Tuesday 11 November 2014

number theory - If $a mid m$ and $(a + 1) mid m$, prove $a(a + 1) | m$.



Can anyone help me out here? Can't seem to find the right rules of divisibility to show this:



If $a \mid m$ and $(a + 1) \mid m$, then $a(a + 1) \mid m$.


Answer



It is not surprising that you are finding this difficult, because it goes beyond basic divisibility rules -- it rather requires something which is essentially equivalent to the uniqueness of prime factorization. [Edit: Actually this is comment is incorrect -- as Robin Chapman's answer shows, it is possible to prove this using just divisibility rules.
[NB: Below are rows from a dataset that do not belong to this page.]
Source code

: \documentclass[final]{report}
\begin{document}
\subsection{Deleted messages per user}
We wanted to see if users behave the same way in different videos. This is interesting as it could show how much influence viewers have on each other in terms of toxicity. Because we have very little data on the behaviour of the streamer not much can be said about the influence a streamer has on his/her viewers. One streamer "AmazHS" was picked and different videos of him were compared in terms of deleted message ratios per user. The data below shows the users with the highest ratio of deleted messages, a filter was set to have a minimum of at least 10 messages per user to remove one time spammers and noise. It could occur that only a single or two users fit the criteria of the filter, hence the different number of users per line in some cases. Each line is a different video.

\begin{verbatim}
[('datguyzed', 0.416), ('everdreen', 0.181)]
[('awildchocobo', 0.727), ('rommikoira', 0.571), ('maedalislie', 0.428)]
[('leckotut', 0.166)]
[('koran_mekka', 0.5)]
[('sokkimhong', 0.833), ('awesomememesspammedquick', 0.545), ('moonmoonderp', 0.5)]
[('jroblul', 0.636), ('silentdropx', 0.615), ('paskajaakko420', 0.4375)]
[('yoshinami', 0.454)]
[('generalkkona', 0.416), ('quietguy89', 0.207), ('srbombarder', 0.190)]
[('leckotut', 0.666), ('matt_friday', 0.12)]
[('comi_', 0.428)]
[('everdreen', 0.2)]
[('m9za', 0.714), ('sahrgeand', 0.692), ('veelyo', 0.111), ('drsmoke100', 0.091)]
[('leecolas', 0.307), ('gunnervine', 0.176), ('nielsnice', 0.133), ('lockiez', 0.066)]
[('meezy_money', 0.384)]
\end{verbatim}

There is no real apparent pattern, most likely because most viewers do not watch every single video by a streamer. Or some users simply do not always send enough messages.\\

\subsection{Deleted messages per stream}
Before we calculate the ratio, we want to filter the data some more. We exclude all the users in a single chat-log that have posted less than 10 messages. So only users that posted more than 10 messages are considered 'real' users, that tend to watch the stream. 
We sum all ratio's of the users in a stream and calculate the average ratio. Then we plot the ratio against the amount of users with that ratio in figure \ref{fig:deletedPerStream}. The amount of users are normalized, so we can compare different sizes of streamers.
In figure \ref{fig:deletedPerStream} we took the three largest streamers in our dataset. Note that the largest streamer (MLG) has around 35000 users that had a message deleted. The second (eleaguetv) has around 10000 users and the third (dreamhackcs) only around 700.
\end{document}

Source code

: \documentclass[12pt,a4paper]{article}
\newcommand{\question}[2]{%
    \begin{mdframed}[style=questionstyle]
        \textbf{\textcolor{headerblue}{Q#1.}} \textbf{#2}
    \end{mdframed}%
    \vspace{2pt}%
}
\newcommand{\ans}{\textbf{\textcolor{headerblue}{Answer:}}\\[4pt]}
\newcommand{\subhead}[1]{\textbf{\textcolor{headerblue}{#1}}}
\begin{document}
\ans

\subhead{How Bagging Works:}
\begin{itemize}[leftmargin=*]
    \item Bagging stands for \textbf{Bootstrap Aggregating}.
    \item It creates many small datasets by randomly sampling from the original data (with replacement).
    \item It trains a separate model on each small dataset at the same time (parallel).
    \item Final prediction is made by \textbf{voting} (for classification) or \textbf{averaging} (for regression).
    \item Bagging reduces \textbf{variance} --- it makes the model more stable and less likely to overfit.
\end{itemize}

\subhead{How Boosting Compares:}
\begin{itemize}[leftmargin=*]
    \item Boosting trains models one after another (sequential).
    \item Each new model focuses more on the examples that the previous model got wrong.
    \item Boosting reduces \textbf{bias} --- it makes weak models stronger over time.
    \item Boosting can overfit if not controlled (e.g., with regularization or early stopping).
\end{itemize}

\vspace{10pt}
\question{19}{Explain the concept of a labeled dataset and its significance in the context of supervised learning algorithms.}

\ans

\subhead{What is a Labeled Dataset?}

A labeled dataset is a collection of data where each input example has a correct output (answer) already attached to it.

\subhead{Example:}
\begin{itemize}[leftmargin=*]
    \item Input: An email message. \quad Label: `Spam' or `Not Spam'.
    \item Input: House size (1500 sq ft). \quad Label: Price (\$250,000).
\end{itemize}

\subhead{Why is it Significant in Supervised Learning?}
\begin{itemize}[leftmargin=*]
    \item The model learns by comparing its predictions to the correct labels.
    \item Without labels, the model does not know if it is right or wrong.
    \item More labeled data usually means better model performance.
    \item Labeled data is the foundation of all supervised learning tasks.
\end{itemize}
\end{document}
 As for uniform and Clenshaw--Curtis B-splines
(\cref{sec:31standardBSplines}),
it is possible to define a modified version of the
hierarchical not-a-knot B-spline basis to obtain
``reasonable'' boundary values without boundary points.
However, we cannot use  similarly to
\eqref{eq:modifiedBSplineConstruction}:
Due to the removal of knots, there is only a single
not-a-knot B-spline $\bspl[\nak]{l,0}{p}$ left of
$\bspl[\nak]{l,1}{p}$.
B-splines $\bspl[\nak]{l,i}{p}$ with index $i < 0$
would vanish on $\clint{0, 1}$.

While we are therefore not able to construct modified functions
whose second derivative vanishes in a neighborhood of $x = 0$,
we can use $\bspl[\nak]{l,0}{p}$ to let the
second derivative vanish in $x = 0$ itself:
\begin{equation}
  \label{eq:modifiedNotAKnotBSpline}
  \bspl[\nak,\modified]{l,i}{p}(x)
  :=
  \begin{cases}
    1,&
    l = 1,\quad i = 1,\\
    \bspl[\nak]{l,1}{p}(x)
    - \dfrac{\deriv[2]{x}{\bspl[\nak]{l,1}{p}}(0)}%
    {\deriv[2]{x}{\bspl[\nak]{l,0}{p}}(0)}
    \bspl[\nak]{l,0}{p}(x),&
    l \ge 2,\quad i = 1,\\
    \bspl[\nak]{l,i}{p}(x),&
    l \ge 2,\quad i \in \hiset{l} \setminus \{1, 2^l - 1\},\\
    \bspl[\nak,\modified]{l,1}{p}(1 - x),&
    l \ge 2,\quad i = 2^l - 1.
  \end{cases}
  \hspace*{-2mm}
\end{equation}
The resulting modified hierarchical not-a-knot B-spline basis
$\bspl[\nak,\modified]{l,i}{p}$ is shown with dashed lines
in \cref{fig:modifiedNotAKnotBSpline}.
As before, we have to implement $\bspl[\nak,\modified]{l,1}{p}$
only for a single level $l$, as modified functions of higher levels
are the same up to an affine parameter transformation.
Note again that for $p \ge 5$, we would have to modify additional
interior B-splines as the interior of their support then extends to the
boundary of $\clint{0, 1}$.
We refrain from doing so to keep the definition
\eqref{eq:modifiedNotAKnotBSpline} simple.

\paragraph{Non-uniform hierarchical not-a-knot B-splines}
In particular it is true in any integral domain.]



I assume $a$ and $m$ are positive integers. The first observation is that $a$ and $a+1$ are relatively prime: i.e., there is no integer $d > 1$ -- or equivalently, no prime number-- which divides both $a$ and $a+1$, for then $d$ would have to divide $(a+1) - a = 1$, so $d = 1$.




Now the key step: since $a$ divides $m$, we may write $m = aM$ for some positive integer $M$. So $a+1$ divides $aM$ and is relatively prime to $a$. I claim that this implies $a+1$ divides $M$. Assuming this, we have $M = (a+1)N$, say, so altogether



$m = aM = a(a+1)N$, so $a(a+1)$ divides $m$.



The claim is a special case of:



(Generalized) Euclid's Lemma: Let $a,b,c$ be positive integers. Suppose $a$ divides $bc$ and $a$ is relatively prime to $b$. Then $a$ divides $c$.



A formal proof of this requires some work! See for instance




http://en.wikipedia.org/wiki/Euclid's_lemma



In particular, proving this is essentialy as hard as proving the fundamental theorem of arithmetic.